DIRECTIONS FOR THIS TASK >> Starting at the top of the entries below, set down every line exactly, please, until you reach the line with "### typeName", which is included too.

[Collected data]
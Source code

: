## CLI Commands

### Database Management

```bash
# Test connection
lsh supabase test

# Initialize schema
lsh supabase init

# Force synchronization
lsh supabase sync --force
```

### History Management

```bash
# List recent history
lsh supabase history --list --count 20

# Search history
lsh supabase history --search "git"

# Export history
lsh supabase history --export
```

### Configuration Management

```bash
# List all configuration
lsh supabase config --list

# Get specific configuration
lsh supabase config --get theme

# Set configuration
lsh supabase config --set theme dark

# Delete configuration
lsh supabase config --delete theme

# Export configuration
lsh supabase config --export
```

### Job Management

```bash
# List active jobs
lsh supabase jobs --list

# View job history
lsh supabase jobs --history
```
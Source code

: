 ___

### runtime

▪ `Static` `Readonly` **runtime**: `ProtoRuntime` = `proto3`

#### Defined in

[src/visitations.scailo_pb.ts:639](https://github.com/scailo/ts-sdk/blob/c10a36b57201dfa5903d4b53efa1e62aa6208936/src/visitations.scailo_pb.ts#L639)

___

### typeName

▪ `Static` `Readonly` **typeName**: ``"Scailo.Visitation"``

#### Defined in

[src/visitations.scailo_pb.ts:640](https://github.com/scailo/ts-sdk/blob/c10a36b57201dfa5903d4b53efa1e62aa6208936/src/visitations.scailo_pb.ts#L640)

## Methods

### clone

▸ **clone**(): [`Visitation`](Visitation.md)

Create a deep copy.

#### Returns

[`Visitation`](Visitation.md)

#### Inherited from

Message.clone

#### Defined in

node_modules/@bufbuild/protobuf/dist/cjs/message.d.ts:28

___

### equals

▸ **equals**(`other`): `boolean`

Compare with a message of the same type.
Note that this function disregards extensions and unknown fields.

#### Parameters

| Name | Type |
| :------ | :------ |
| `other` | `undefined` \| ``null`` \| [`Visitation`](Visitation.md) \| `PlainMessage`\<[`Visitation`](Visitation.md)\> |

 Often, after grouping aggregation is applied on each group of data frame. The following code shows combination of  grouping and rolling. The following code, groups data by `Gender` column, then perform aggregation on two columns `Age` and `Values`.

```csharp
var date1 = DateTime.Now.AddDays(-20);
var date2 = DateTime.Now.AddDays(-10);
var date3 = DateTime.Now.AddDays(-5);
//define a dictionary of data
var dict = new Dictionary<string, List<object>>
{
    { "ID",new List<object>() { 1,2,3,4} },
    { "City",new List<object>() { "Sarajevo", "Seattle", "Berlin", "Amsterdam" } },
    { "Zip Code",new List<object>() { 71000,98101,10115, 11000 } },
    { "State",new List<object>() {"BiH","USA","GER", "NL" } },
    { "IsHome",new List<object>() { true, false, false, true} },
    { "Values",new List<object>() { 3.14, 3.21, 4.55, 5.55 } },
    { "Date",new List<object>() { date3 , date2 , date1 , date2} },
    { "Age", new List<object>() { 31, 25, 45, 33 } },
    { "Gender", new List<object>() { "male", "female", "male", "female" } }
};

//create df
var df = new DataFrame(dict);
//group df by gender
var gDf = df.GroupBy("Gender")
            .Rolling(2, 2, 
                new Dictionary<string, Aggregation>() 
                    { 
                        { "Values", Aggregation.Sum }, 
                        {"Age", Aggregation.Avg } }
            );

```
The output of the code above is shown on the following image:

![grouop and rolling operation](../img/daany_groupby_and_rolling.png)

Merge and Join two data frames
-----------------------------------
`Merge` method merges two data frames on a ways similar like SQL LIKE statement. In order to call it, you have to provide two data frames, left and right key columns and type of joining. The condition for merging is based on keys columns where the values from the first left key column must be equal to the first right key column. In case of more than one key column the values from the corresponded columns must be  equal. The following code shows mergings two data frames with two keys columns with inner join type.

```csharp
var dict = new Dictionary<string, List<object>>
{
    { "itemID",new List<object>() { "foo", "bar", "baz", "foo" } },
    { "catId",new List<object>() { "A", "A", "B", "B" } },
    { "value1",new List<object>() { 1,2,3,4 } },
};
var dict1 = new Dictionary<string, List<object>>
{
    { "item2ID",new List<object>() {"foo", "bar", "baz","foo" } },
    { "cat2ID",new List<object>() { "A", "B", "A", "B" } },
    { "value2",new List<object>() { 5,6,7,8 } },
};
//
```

SOLUTION TO THE EXERCISE >>
Source code

:## CLI Commands

### Database Management

```bash
# Test connection
lsh supabase test

# Initialize schema
lsh supabase init

# Force synchronization
lsh supabase sync --force
```

### History Management

```bash
# List recent history
lsh supabase history --list --count 20

# Search history
lsh supabase history --search "git"

# Export history
lsh supabase history --export
```

### Configuration Management

```bash
# List all configuration
lsh supabase config --list

# Get specific configuration
lsh supabase config --get theme

# Set configuration
lsh supabase config --set theme dark

# Delete configuration
lsh supabase config --delete theme

# Export configuration
lsh supabase config --export
```

### Job Management

```bash
# List active jobs
lsh supabase jobs --list

# View job history
lsh supabase jobs --history
```
Source code

: ___

### runtime

▪ `Static` `Readonly` **runtime**: `ProtoRuntime` = `proto3`

#### Defined in

[src/visitations.scailo_pb.ts:639](https://github.com/scailo/ts-sdk/blob/c10a36b57201dfa5903d4b53efa1e62aa6208936/src/visitations.scailo_pb.ts#L639)

___

### typeName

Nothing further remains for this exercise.